Não é uma questão de apenas investir em um novo benefício e, sim, proteger o investimento feito em pessoas e capital intelectual ao longo de anos. Na maioria das vezes, questões relacionadas à saúde psíquica começam a aparecer após anos de trabalho. Em geral, a prevalência aumenta em cargos e posições de maiores responsabilidades, com a redução dos tempos para tomadas de decisão e maior pressão por resultados. Afetando, desta forma, colaboradores de confiança e de grande valor para a companhia, cujo afastamento ou perda, por vezes, pode ser incalculável. De acordo com a OMS, para cada U$1,00 investido na saúde mental dos colaboradores, U$4 são retornados para a organização em produtividade e capacidade de trabalho.
Quais são as perspectivas para a Vittude pensando em médio prazo? Acredita que cada vez mais as pessoas tendem a optar pelo online como uma forma de ganhar tempo ou é possível uma convivência equilibrada entre presencial e online?
T.P.: O atendimento online é a modalidade que mais cresce atualmente, no entanto a maior procura ainda é por atendimento presencial. Particularmente acredito que o atendimento presencial sempre terá demanda e espaço. O atendimento online funciona muito bem para a grande maioria dos casos, mas não cobre todas as demandas. Quando pensamos em atendimento infantil, por exemplo, ele é praticamente inviável. Pois, na grande maioria dos casos, o psicólogo necessita interagir, brincar, desenhar e interagir fisicamente com a criança. O online é fundamental quando falamos de acesso. 89% dos clientes da Vittude informam que nunca tinham feito terapia antes.

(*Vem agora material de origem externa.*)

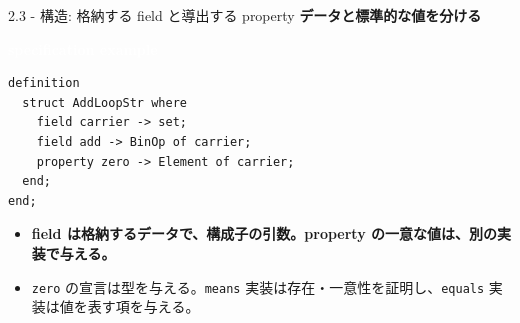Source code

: \documentclass[dvipdfmx,aspectratio=169,11pt]{beamer}
\newcommand{\statusbadge}[2]{\colorbox{#1}{\textcolor{white}{\strut\scriptsize\sffamily\bfseries #2}}}
\newcommand{\badgeSpec}{\statusbadge{green!35!black}{specification example}}
\begin{document}
\begin{frame}[fragile,t]{2.3 - 構造: 格納する field と導出する property}
\smallskip
\textbf{データと標準的な値を分ける}~\badgeSpec
\begin{lstlisting}[language={mizar},basicstyle=\ttfamily\small]
definition
  struct AddLoopStr where
    field carrier -> set;
    field add -> BinOp of carrier;
    property zero -> Element of carrier;
  end;
end;
\end{lstlisting}
\begin{itemize}
\setlength{\itemsep}{1pt}
\setlength{\parsep}{0pt}
\setlength{\parskip}{0pt}
\item \textcolor{blue!55!black}{\textbf{field は格納するデータで、構成子の引数。property の一意な値は、別の実装で与える。}}
\item \texttt{zero} の宣言は型を与える。\texttt{means} 実装は存在・一意性を証明し、\texttt{equals} 実装は値を表す項を与える。
\end{itemize}
\end{frame}
\end{document}
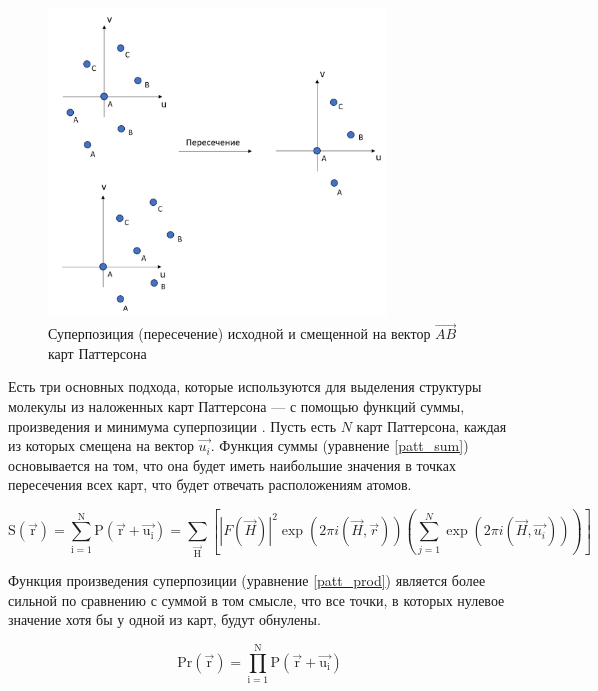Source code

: \begin{figure}[H]
	\centering
	\includegraphics[width=0.8\textwidth]{figures/patt_superposition.png}\hfill
	\caption{Суперпозиция (пересечение) исходной и смещенной на вектор $\overrightarrow{AB}$ карт Паттерсона}
	\label{patt_superposition}
\end{figure}

Есть три основных подхода, которые используются для выделения структуры молекулы из наложенных карт Паттерсона --- с помощью функций суммы, произведения и минимума суперпозиции \cite{rossmann_patterson_2001}. Пусть есть $N$ карт Паттерсона, каждая из которых смещена на вектор $\overrightarrow{u_i}$. Функция суммы (уравнение \ref{patt_sum}) основывается на том, что она будет иметь наибольшие значения в точках пересечения всех карт, что будет отвечать расположениям атомов.

\begin{equation}\label{patt_sum}
	\mathrm{S(\overrightarrow{r}) = \sum\limits_{i=1}^N P(\overrightarrow{r}+\overrightarrow{u_i}) = \sum_{\overrightarrow{H}}}\left[|F(\overrightarrow{H})|^2 \exp (2\pi i (\overrightarrow{H}, \overrightarrow{r}))\left(\sum\limits_{j=1}^N\exp(2\pi i (\overrightarrow{H}, \overrightarrow{u_i}))\right)\right]
\end{equation}

Функция произведения суперпозиции (уравнение \ref{patt_prod}) является более сильной по сравнению с суммой в том смысле, что все точки, в которых нулевое значение хотя бы у одной из карт, будут обнулены.

\begin{equation}\label{patt_prod}
	\mathrm{Pr(\overrightarrow{r}) = \prod\limits_{i=1}^N P(\overrightarrow{r}+\overrightarrow{u_i})} 
\end{equation}
	
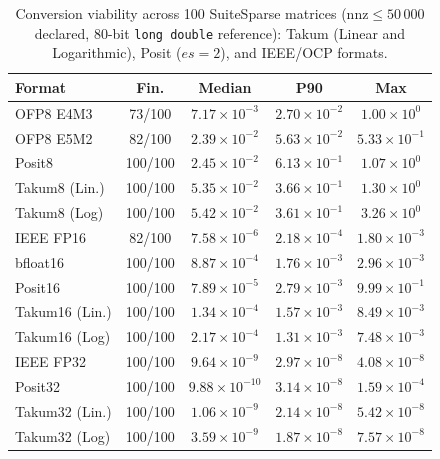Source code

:\begin{table}[t]
\caption{Conversion viability across 100 SuiteSparse matrices ($\mathrm{nnz} \le 50\,000$ declared, 80-bit \texttt{long double} reference): Takum (Linear and Logarithmic), Posit ($es=2$), and IEEE/OCP formats.}
\label{tab:suitesparse100}
\centering
\scriptsize
\setlength{\tabcolsep}{3.0pt}
\renewcommand{\arraystretch}{0.95}
\begin{tabular}{@{}lcccc@{}}
\toprule
Format & Fin. & Median & P90 & Max \\
\midrule
OFP8 E4M3 & 73/100 & $7.17 \times 10^{-3}$ & $2.70 \times 10^{-2}$ & $1.00 \times 10^{0}$ \\
OFP8 E5M2 & 82/100 & $2.39 \times 10^{-2}$ & $5.63 \times 10^{-2}$ & $5.33 \times 10^{-1}$ \\
Posit8 & 100/100 & $2.45 \times 10^{-2}$ & $6.13 \times 10^{-1}$ & $1.07 \times 10^{0}$ \\
Takum8 (Lin.) & 100/100 & $5.35 \times 10^{-2}$ & $3.66 \times 10^{-1}$ & $1.30 \times 10^{0}$ \\
Takum8 (Log) & 100/100 & $5.42 \times 10^{-2}$ & $3.61 \times 10^{-1}$ & $3.26 \times 10^{0}$ \\
\midrule
IEEE FP16 & 82/100 & $7.58 \times 10^{-6}$ & $2.18 \times 10^{-4}$ & $1.80 \times 10^{-3}$ \\
bfloat16 & 100/100 & $8.87 \times 10^{-4}$ & $1.76 \times 10^{-3}$ & $2.96 \times 10^{-3}$ \\
Posit16 & 100/100 & $7.89 \times 10^{-5}$ & $2.79 \times 10^{-3}$ & $9.99 \times 10^{-1}$ \\
Takum16 (Lin.) & 100/100 & $1.34 \times 10^{-4}$ & $1.57 \times 10^{-3}$ & $8.49 \times 10^{-3}$ \\
Takum16 (Log) & 100/100 & $2.17 \times 10^{-4}$ & $1.31 \times 10^{-3}$ & $7.48 \times 10^{-3}$ \\
\midrule
IEEE FP32 & 100/100 & $9.64 \times 10^{-9}$ & $2.97 \times 10^{-8}$ & $4.08 \times 10^{-8}$ \\
Posit32 & 100/100 & $9.88 \times 10^{-10}$ & $3.14 \times 10^{-8}$ & $1.59 \times 10^{-4}$ \\
Takum32 (Lin.) & 100/100 & $1.06 \times 10^{-9}$ & $2.14 \times 10^{-8}$ & $5.42 \times 10^{-8}$ \\
Takum32 (Log) & 100/100 & $3.59 \times 10^{-9}$ & $1.87 \times 10^{-8}$ & $7.57 \times 10^{-8}$ \\
\bottomrule
\end{tabular}
\end{table}
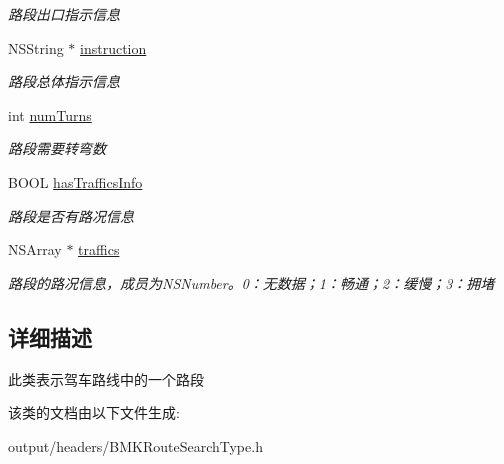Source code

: \begin{DoxyCompactItemize}
\begin{DoxyCompactList}\small\item\em 路段出口指示信息 \end{DoxyCompactList}\item 
\hypertarget{interface_b_m_k_driving_step_a70a35973fdc204236c21d44770014989}{}N\+S\+String $\ast$ \hyperlink{interface_b_m_k_driving_step_a70a35973fdc204236c21d44770014989}{instruction}\label{interface_b_m_k_driving_step_a70a35973fdc204236c21d44770014989}

\begin{DoxyCompactList}\small\item\em 路段总体指示信息 \end{DoxyCompactList}\item 
\hypertarget{interface_b_m_k_driving_step_a261507960f7fcf3b6981e9a31667f47c}{}int \hyperlink{interface_b_m_k_driving_step_a261507960f7fcf3b6981e9a31667f47c}{num\+Turns}\label{interface_b_m_k_driving_step_a261507960f7fcf3b6981e9a31667f47c}

\begin{DoxyCompactList}\small\item\em 路段需要转弯数 \end{DoxyCompactList}\item 
\hypertarget{interface_b_m_k_driving_step_a1cfd822349a36e1c6e41fb08f5d7ff2f}{}B\+O\+O\+L \hyperlink{interface_b_m_k_driving_step_a1cfd822349a36e1c6e41fb08f5d7ff2f}{has\+Traffics\+Info}\label{interface_b_m_k_driving_step_a1cfd822349a36e1c6e41fb08f5d7ff2f}

\begin{DoxyCompactList}\small\item\em 路段是否有路况信息 \end{DoxyCompactList}\item 
\hypertarget{interface_b_m_k_driving_step_a7bf129fb86628f3c95fe39a268874a74}{}N\+S\+Array $\ast$ \hyperlink{interface_b_m_k_driving_step_a7bf129fb86628f3c95fe39a268874a74}{traffics}\label{interface_b_m_k_driving_step_a7bf129fb86628f3c95fe39a268874a74}

\begin{DoxyCompactList}\small\item\em 路段的路况信息，成员为\+N\+S\+Number。0：无数据；1：畅通；2：缓慢；3：拥堵 \end{DoxyCompactList}\end{DoxyCompactItemize}


\subsection{详细描述}
此类表示驾车路线中的一个路段 

该类的文档由以下文件生成\+:\begin{DoxyCompactItemize}
\item 
output/headers/B\+M\+K\+Route\+Search\+Type.\+h\end{DoxyCompactItemize}
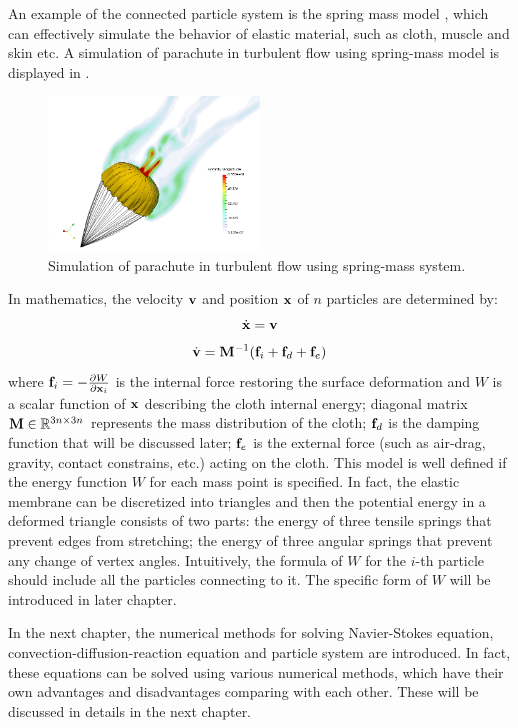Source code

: An example of the connected particle system is the spring mass model \cite{blickhan1989spring}, which can effectively simulate the behavior of elastic material, such as cloth\cite{Baraff1998Large}, muscle \cite{NedelReal1998} and skin\cite{GelderApproximate1998} etc. A simulation of parachute in turbulent flow using spring-mass model is displayed in . 
\begin{figure}
\centering
\includegraphics[width=0.5\textwidth]{Figures/parachute_turb.jpg} 
\caption{Simulation of parachute in turbulent flow using spring-mass system.} 
\label{fig:spring_mesh}
\end{figure}
In mathematics, the velocity $\mathbf{v}$ and position $\mathbf{x}$ of $n$ particles are determined by:
\begin{equation}
\dot{\mathbf{x}} = \mathbf{v}
\label{spring_x_eqn}
\end{equation}
\begin{equation}
\dot{\mathbf{v}} = \mathbf{M}^{-1}(\mathbf{f}_i
				+ \mathbf{f}_d + \mathbf{f}_e \label{spring_v_eqn})
\end{equation}
where $\mathbf{f}_i = -\frac{\partial W}{\partial \mathbf{x}_i}$ is the internal force restoring the surface deformation and $W$ is a scalar function of $\mathbf{x}$ describing the cloth internal energy; diagonal matrix $\mathbf{M} \in \mathbb{R}^{3n\times 3n}$ represents the mass distribution of the cloth; $\mathbf{f}_d$ is the damping function that will be discussed later; $\mathbf{f}_e$ is the external force (such as air-drag, gravity, contact constrains, etc.) acting on the cloth. This model is well defined if the energy function $W$ for each mass point is specified. In fact, the elastic membrane can be discretized into triangles and then the potential energy in a deformed triangle consists of two parts: the energy of three tensile springs that prevent edges from stretching; the energy of three angular springs that prevent any change of vertex angles. Intuitively, the formula of $W$ for the $i$-th particle should include all the particles connecting to it. The specific form of $W$ will be introduced in later chapter.

In the next chapter, the numerical methods for solving Navier-Stokes equation, convection-diffusion-reaction equation and particle system are introduced. In fact, these equations can be solved using various numerical methods, which have their own advantages and disadvantages comparing with each other. These will be discussed in details in the next chapter.
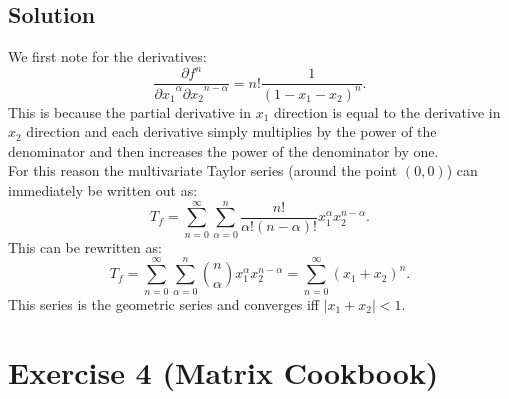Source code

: \documentclass[10pt]{article}
\numberwithin{equation}{section}
\begin{document}
\subsection*{Solution}
We first note for the derivatives:
$$
\frac{\partial f^n}{{\partial x_1}^\alpha{\partial x_2}^{n-\alpha}} = n! \frac{1}{{(1 - x_1 - x_2)}^n}.  
$$
This is because the partial derivative in $x_1$ direction is equal to the derivative in $x_2$ direction and each derivative simply multiplies by the power of the denominator and then increases the power of the denominator by one. \\
For this reason the multivariate Taylor series (around the point $(0, 0)$) can immediately be written out as:
$$
T_f = \sum_{n=0}^\infty \sum_{\alpha=0}^n \frac{n!}{\alpha! (n-\alpha)!}x_1^\alpha x_2^{n-\alpha}.
$$
This can be rewritten as:
$$
T_f = \sum_{n=0}^\infty \sum_{\alpha=0}^n \binom{n}{\alpha} x_1^\alpha x_2^{n-\alpha} = \sum_{n=0}^\infty (x_1 + x_2)^n.
$$
This series is the geometric series and converges iff $|x_1 + x_2| < 1$.  
\section*{Exercise 4 (Matrix Cookbook)}
\end{document}
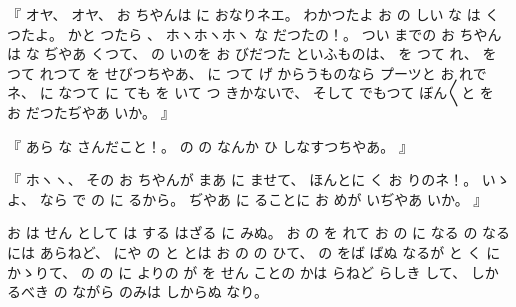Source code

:%
『
オヤ、
%
オヤ、
%
お
ちやんは
に
おなりネエ。
%
わかつたよ
お
の
しい
な
は
く
つたよ。
%
かと
つたら
、
%
%
ホヽホヽホヽ
な
だつたの！。
%
つい
までの
お
ちやんは
な
ぢやあ
くつて、
%
の
いのを
お
びだつた
といふものは、
を
つて
れ、
%
を
つて
れつて
を
せびつちやあ、
%
に
つて
げ
からうものなら
プーツと
お
れでネ、
%
に
なつて
に
ても
を
いて
つ
きかないで、
%
%
そして
でもつて
ぼん〳〵と
を
お
だつたぢやあ
いか。
』

%
『
あら
な
さんだこと！。
%
の
の
なんか
ひ
しなすつちやあ。
』

%
『
ホヽヽ、
%
その
お
ちやんが
まあ
に
ませて、
%
ほんとに
く
お
りのネ！。
%
いゝよ、
%
なら
で
の
に
るから。
%
ぢやあ
に
ることに
お
めが
いぢやあ
いか。
』

%
お
は
せん
として
は
する
はざる
に
みぬ。
%
お
の
を
れて
お
の
に
なる
の
なる
には
あらねど、
%
にや
の
と
とは
お
の
の
ひて、
%
の
をば
ばぬ
なるが
と
く
に
かゝりて、
%
の
の
に
よりの
が
を
せん
ことの
かは
らねど
らしき
して、
%
しかるべき
の
ながら
のみは
しからぬ
なり。
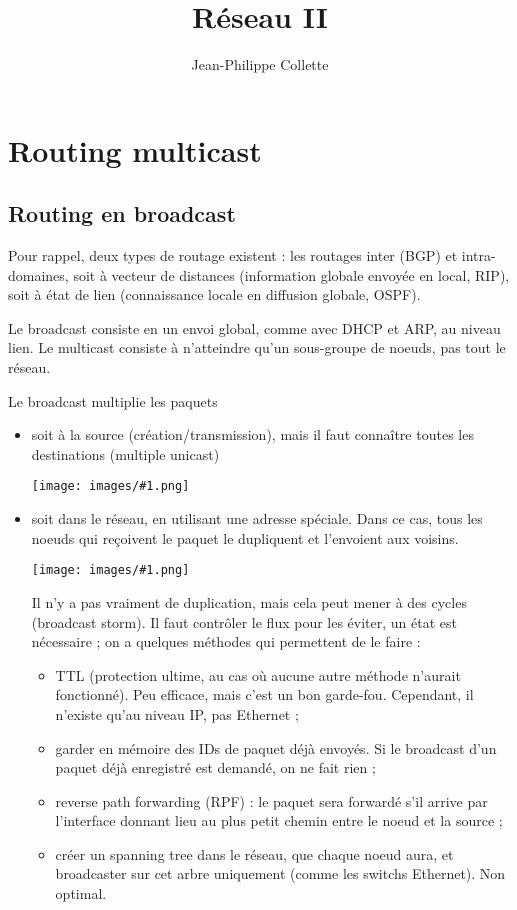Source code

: \documentclass[10pt,a4paper]{report}
\title{Réseau II}
\author{Jean-Philippe Collette}
\newcommand{\dessin}[1]{\begin{center}\texttt{[image: images/\#1.png]}\end{center}}
\begin{document}
	\maketitle
	\tableofcontents
\chapter{Routing multicast}

	\section{Routing en broadcast}
	
	Pour rappel, deux types de routage existent : les routages inter (BGP) et intra-domaines, soit à vecteur de distances (information globale envoyée en local, RIP), soit à état de lien (connaissance locale en diffusion globale, OSPF).
	
	Le broadcast consiste en un envoi global, comme avec DHCP et ARP, au niveau lien. Le multicast consiste à n'atteindre qu'un sous-groupe de noeuds, pas tout le réseau.
	
	Le broadcast multiplie les paquets
	\begin{itemize}
		\item soit à la source (création/transmission), mais il faut connaître toutes les destinations (multiple unicast)
		
		\dessin{1}
				
		\item soit dans le réseau, en utilisant une adresse spéciale. Dans ce cas, tous les noeuds qui reçoivent le paquet le dupliquent et l'envoient aux voisins.
		
		\dessin{2}
		
		Il n'y a pas vraiment de duplication, mais cela peut mener à des cycles (broadcast storm). Il faut contrôler le flux pour les éviter, un état est nécessaire ; on a quelques méthodes qui permettent de le faire :
		
		\begin{itemize}
			\item TTL (protection ultime, au cas où aucune autre méthode n'aurait fonctionné). Peu efficace, mais c'est un bon garde-fou. Cependant, il n'existe qu'au niveau IP, pas Ethernet ;
			\item garder en mémoire des IDs de paquet déjà envoyés. Si le broadcast d'un paquet déjà enregistré est demandé, on ne fait rien ;
			\item reverse path forwarding (RPF) : le paquet sera forwardé s'il arrive par l'interface donnant lieu au plus petit chemin entre le noeud et la source ;
			\item créer un spanning tree dans le réseau, que chaque noeud aura, et broadcaster sur cet arbre uniquement (comme les switchs Ethernet). Non optimal.
		\end{itemize}
	\end{itemize}
	
\end{document}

Se pensarmos que hoje metade dos municípios não têm psicólogos, estamos falando de pessoas que nunca fizeram terapia simplesmente pela não existência desse profissional em sua cidade. Com o surgimento da terapia online, essas pessoas passam a ter acesso a algo que antes nem sequer conheciam. Quando falamos de expatriados, é a mesma coisa. Outro dia conversava com duas clientes nossas, uma no Japão e outra no Reino Unido. As duas fora do Brasil há mais de 4 anos. O que as duas tinham em comum? Estavam há anos pensando em fazer terapia e não encontravam psicólogos para atendê-las. Uma chegou a fazer terapia em inglês, mas não se adaptou. Fazer terapia em uma língua que não é a sua língua materna é extremamente difícil, há palavras que só existem no nosso vocabulário, como por exemplo a saudade. Elas nos conheceram através de matérias publicadas na imprensa.
Podemos fazer até uma analogia com o car sharing. Antigamente as pessoas não andavam muito de táxi, pois não fazia sentido. Hoje com o surgimento do Uber, Cabify, LadyDriver e 99, muitas pessoas venderam seus carros e passaram a usar diariamente os aplicativos. Eu mesma optei por não ter mais carro há quase 3 anos. Eu não era cliente das empresas de táxi, mas passei a usar os aplicativos por ser mais prático, cômodo e mais barato também.